● Your objective: Only the lines below from the one that holds "- 或许是一门看似更为严格的课程?" through the one that holds "Backend behavior" should appear in the answer, copied exactly, end lines included and pictures omitted.

<<<<

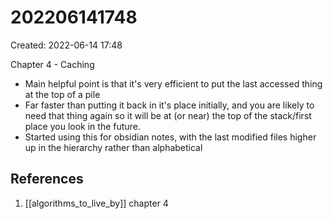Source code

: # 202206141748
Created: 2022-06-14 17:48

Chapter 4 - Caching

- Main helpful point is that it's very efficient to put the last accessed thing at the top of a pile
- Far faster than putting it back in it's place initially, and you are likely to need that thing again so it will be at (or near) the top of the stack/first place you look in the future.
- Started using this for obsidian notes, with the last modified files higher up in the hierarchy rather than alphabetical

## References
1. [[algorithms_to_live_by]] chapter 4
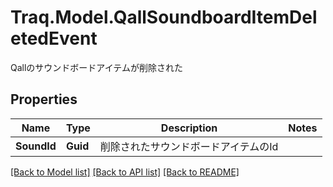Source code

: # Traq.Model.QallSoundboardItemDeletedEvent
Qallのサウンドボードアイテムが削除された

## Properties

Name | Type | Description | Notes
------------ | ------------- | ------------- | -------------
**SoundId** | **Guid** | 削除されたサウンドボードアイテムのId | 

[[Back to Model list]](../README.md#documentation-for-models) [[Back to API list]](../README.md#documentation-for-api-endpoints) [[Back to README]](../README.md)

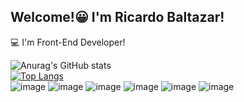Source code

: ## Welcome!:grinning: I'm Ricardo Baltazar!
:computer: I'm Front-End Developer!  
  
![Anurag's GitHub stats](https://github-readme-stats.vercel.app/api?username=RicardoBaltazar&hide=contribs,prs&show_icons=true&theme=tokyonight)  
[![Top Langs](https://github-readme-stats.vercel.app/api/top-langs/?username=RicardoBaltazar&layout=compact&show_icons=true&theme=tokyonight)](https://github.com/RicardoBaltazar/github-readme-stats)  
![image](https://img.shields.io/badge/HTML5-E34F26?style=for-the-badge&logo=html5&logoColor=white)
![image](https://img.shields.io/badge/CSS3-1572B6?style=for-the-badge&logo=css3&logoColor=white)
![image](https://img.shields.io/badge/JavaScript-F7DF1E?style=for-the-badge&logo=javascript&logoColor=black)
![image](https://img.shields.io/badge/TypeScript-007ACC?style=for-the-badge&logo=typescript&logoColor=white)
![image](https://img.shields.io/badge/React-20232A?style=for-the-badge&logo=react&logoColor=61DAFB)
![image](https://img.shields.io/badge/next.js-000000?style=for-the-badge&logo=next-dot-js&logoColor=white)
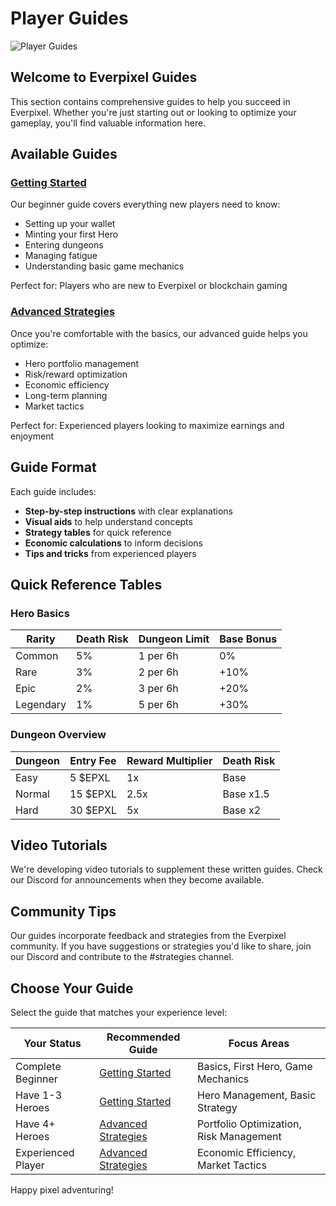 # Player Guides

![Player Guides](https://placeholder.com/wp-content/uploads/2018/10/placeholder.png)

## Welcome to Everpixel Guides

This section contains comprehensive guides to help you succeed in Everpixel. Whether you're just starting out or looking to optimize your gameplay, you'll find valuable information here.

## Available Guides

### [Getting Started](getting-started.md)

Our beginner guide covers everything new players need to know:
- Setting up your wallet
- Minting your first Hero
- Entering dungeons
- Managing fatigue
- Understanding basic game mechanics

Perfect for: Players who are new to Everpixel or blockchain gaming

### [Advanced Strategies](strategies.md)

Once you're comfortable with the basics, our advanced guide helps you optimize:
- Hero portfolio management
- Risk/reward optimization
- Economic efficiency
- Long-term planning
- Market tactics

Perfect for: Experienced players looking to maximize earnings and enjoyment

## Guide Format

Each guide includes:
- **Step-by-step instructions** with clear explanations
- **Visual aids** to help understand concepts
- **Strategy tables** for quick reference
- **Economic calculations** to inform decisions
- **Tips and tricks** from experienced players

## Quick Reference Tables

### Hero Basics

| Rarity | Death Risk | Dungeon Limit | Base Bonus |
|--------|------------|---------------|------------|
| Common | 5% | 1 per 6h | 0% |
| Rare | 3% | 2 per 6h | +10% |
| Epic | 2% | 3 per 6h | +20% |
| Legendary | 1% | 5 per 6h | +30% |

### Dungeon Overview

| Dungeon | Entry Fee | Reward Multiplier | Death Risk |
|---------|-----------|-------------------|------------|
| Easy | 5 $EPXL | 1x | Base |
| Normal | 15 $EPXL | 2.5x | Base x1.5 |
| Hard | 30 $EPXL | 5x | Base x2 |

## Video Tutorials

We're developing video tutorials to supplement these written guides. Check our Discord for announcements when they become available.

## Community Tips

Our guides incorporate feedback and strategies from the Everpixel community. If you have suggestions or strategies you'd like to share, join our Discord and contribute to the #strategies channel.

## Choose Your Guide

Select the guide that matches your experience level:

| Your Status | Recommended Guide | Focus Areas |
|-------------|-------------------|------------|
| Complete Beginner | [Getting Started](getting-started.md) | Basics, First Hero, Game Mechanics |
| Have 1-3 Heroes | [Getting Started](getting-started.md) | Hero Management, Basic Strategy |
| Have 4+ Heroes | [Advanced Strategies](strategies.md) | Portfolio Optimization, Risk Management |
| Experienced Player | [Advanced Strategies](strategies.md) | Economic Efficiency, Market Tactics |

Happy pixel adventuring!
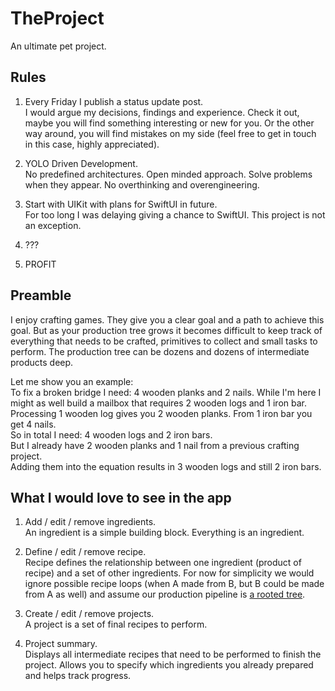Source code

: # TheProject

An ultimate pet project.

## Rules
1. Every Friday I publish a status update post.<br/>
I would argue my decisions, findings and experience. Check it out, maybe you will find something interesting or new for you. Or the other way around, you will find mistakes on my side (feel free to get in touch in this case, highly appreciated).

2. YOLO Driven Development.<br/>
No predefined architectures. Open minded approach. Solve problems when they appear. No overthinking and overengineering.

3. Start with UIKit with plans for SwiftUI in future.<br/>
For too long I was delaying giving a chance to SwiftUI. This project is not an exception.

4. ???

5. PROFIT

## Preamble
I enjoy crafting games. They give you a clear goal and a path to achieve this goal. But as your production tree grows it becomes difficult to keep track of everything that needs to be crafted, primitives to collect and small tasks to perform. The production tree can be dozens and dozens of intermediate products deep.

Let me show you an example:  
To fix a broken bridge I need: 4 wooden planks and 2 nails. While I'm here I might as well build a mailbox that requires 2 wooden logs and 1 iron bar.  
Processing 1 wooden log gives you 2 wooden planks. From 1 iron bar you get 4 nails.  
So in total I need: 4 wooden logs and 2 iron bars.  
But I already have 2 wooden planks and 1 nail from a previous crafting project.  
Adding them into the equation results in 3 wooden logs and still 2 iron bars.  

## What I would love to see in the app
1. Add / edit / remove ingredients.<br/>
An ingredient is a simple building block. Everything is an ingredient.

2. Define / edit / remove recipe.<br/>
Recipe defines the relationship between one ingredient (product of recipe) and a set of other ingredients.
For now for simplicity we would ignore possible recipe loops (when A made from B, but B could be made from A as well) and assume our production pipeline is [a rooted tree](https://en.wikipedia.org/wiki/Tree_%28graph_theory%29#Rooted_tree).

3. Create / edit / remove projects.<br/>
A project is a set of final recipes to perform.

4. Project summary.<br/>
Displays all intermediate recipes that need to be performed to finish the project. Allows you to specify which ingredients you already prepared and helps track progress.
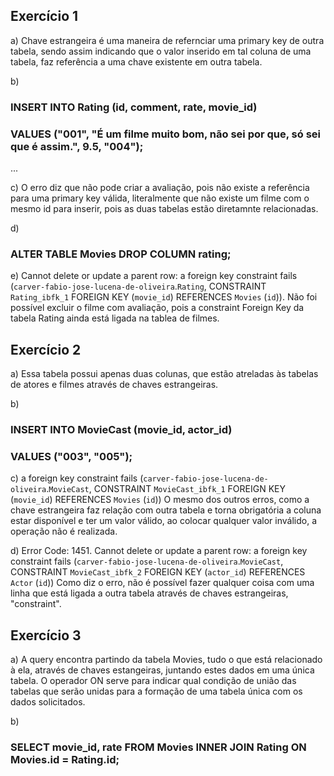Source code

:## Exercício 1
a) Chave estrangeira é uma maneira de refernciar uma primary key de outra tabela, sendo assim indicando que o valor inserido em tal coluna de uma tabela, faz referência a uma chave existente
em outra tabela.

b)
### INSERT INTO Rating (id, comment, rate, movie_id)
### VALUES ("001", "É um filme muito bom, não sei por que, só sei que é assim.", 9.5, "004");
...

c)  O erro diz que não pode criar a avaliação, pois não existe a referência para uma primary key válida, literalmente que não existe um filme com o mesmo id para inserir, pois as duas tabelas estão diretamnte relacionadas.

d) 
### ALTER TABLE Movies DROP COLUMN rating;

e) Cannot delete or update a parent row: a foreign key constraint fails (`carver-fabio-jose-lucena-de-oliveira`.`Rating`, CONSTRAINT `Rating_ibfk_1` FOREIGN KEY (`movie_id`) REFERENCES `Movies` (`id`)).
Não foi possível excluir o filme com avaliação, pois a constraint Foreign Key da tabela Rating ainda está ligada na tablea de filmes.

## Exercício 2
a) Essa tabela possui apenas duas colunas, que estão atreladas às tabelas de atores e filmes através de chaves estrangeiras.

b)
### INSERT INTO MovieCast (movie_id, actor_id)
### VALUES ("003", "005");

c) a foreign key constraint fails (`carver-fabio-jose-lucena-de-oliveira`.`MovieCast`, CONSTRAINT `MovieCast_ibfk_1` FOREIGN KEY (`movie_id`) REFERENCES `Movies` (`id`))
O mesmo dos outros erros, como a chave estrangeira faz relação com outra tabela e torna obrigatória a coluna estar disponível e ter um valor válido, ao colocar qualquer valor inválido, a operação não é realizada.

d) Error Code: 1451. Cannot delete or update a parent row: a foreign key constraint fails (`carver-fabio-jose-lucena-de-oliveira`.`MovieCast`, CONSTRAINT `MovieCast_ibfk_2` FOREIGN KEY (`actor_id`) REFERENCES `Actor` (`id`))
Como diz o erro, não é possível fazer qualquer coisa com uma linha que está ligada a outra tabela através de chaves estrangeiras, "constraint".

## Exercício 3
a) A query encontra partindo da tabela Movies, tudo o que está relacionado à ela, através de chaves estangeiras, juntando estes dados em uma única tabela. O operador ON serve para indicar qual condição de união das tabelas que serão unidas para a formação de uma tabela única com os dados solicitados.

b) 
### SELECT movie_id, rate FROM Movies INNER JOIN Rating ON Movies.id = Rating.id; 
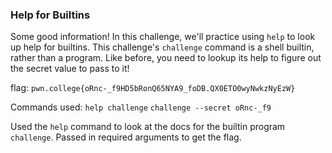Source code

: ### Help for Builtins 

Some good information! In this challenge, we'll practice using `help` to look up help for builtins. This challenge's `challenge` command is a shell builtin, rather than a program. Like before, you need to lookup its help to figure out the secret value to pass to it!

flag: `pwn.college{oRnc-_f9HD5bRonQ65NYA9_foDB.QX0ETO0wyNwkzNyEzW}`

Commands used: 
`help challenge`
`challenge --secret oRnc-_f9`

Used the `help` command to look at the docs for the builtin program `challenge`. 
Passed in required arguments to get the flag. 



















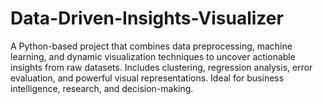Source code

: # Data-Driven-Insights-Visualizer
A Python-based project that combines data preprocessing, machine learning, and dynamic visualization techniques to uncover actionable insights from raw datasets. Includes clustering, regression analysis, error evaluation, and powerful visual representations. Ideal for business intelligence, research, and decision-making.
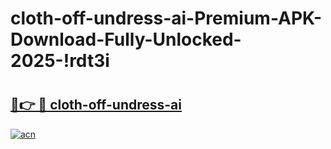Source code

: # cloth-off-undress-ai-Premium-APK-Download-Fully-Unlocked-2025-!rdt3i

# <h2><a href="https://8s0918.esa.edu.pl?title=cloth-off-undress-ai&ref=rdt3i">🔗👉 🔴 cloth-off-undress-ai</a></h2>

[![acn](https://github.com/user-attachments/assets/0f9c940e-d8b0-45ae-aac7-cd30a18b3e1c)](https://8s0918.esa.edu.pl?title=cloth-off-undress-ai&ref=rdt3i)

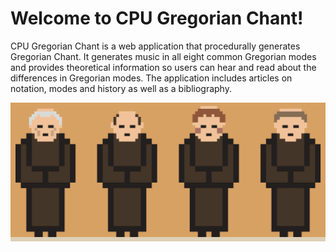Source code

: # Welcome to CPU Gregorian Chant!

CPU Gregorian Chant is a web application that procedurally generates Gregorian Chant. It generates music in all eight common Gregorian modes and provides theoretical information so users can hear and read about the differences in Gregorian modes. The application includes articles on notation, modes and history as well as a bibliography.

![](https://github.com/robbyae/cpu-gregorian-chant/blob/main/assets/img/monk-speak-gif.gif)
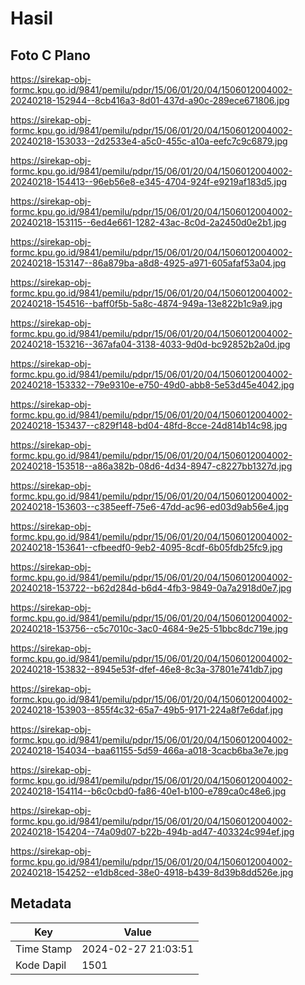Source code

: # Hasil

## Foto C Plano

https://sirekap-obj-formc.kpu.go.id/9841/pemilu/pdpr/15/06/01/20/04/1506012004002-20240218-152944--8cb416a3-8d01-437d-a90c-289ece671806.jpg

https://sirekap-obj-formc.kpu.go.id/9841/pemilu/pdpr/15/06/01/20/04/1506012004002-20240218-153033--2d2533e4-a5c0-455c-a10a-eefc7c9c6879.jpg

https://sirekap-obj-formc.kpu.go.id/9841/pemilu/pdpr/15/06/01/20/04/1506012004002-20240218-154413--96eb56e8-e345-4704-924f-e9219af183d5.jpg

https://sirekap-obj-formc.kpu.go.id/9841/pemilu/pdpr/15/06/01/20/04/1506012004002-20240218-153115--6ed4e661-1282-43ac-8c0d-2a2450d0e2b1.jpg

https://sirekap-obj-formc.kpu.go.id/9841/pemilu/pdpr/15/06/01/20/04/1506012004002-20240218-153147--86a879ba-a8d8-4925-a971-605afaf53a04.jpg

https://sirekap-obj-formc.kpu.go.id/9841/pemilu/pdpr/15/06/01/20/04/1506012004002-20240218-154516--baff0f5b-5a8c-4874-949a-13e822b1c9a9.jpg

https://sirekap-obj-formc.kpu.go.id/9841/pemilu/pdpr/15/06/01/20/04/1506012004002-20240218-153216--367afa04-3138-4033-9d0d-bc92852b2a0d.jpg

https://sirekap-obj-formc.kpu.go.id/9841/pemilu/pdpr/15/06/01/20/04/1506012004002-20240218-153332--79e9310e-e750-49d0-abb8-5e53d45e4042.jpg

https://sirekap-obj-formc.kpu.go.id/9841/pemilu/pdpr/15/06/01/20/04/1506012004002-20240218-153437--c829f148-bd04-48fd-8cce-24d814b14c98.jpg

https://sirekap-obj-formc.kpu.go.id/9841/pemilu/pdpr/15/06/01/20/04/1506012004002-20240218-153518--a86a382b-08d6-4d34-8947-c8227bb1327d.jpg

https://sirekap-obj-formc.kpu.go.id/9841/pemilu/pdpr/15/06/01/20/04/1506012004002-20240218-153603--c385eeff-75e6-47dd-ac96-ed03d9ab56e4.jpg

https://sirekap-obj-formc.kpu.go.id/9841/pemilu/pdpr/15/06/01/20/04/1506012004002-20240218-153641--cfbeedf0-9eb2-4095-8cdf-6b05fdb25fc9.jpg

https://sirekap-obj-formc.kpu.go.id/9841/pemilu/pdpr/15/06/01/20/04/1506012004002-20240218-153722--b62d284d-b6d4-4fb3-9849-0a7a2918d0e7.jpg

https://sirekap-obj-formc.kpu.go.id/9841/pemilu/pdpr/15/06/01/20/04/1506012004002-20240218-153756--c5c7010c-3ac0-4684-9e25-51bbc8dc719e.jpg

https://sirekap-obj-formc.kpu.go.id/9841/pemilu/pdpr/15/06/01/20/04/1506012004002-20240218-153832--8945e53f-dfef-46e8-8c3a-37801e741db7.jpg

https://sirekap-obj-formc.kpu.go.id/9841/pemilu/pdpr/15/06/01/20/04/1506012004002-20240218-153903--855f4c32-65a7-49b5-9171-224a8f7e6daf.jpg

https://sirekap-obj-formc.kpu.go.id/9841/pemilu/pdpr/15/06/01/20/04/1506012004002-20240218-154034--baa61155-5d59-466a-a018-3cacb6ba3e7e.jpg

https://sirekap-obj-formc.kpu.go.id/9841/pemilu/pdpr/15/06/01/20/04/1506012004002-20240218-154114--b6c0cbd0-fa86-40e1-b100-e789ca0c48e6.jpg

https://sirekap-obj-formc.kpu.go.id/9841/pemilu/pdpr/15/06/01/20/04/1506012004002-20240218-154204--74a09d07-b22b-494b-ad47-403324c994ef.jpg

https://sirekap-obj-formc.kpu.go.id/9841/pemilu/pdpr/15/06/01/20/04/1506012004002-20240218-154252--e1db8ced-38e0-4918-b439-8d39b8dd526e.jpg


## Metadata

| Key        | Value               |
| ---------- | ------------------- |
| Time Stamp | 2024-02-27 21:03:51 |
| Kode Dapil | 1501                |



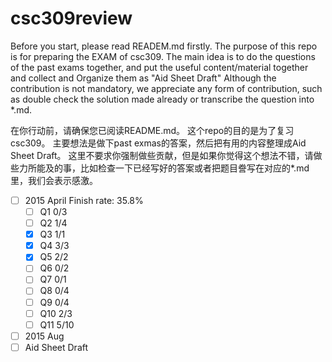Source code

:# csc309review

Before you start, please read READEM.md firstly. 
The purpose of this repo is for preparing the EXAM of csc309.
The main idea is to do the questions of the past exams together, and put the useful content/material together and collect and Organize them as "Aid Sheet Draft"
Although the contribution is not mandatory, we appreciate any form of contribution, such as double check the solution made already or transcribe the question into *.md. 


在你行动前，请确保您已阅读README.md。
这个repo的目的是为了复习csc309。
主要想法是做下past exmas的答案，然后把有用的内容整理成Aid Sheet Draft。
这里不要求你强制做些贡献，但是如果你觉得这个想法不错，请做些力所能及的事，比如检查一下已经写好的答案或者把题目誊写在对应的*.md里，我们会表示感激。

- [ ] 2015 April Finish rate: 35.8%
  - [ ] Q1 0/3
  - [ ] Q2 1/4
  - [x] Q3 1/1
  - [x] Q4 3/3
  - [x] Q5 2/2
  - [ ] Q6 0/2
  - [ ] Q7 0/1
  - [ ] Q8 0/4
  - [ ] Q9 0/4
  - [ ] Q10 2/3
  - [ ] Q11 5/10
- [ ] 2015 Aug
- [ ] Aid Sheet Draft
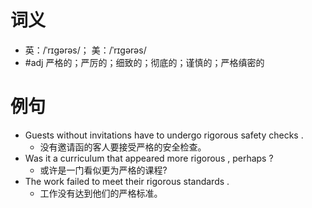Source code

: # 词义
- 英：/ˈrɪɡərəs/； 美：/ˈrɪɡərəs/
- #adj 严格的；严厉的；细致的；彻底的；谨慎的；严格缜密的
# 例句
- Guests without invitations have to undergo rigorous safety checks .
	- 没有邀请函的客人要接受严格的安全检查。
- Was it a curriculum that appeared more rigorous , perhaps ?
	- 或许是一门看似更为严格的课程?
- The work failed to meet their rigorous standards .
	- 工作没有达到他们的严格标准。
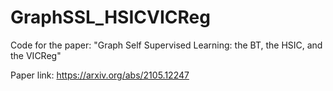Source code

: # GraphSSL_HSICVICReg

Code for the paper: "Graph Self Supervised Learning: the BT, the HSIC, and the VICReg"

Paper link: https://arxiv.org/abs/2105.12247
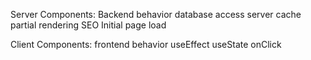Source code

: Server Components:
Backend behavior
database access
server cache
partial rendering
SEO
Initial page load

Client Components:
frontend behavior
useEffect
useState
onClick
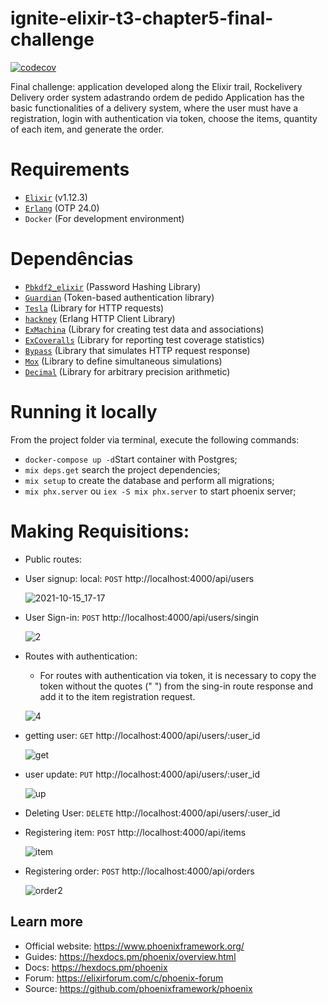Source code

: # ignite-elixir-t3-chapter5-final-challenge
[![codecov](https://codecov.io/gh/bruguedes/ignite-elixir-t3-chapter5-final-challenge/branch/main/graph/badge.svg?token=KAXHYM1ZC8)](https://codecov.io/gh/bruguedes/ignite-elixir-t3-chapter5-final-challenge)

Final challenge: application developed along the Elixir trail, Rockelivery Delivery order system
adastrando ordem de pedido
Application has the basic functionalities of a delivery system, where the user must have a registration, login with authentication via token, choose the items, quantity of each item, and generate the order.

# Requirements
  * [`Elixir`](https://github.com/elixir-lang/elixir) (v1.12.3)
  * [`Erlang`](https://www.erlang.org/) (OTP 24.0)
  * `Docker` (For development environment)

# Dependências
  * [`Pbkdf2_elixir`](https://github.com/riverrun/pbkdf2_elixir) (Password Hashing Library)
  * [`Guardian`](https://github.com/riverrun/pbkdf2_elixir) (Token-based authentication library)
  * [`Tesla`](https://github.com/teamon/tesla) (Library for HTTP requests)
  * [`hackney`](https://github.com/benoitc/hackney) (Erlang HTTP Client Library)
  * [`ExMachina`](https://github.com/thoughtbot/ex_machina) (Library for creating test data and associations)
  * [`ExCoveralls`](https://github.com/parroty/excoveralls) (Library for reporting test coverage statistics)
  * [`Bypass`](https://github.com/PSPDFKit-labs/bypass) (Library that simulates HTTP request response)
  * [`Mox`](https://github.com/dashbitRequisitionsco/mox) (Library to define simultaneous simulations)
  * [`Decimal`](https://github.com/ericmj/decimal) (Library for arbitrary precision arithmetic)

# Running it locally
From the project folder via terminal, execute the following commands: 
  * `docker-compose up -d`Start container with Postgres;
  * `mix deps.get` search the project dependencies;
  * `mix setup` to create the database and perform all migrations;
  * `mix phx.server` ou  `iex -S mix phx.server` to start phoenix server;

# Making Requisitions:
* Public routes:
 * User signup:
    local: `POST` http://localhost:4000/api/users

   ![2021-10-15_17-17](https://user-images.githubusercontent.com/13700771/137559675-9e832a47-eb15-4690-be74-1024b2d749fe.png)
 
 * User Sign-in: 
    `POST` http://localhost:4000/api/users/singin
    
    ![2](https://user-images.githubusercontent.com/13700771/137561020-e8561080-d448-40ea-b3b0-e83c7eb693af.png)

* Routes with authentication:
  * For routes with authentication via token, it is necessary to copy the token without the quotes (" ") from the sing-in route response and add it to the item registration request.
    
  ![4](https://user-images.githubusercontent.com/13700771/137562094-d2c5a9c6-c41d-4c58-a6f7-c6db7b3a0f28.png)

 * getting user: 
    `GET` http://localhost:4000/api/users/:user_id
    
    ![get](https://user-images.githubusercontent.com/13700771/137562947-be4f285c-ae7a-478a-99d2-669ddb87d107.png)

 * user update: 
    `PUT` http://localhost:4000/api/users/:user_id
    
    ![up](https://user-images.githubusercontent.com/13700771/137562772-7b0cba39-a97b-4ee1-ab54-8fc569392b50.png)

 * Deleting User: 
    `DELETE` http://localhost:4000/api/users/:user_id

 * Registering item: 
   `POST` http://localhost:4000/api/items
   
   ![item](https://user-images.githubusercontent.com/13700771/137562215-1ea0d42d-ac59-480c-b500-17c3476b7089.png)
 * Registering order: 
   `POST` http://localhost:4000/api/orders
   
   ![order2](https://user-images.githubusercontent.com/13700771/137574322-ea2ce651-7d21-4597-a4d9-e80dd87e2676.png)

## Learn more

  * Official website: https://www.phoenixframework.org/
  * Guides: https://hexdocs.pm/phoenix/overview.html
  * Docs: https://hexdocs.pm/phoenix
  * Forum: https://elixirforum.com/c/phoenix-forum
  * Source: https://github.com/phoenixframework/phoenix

>>>>

● Solved problem:
	- 或许是一门看似更为严格的课程?
- The work failed to meet their rigorous standards .
	- 工作没有达到他们的严格标准。
Source code

: # GraphSSL_HSICVICReg

Code for the paper: "Graph Self Supervised Learning: the BT, the HSIC, and the VICReg"

Paper link: https://arxiv.org/abs/2105.12247
Source code

: Server Components:
Backend behavior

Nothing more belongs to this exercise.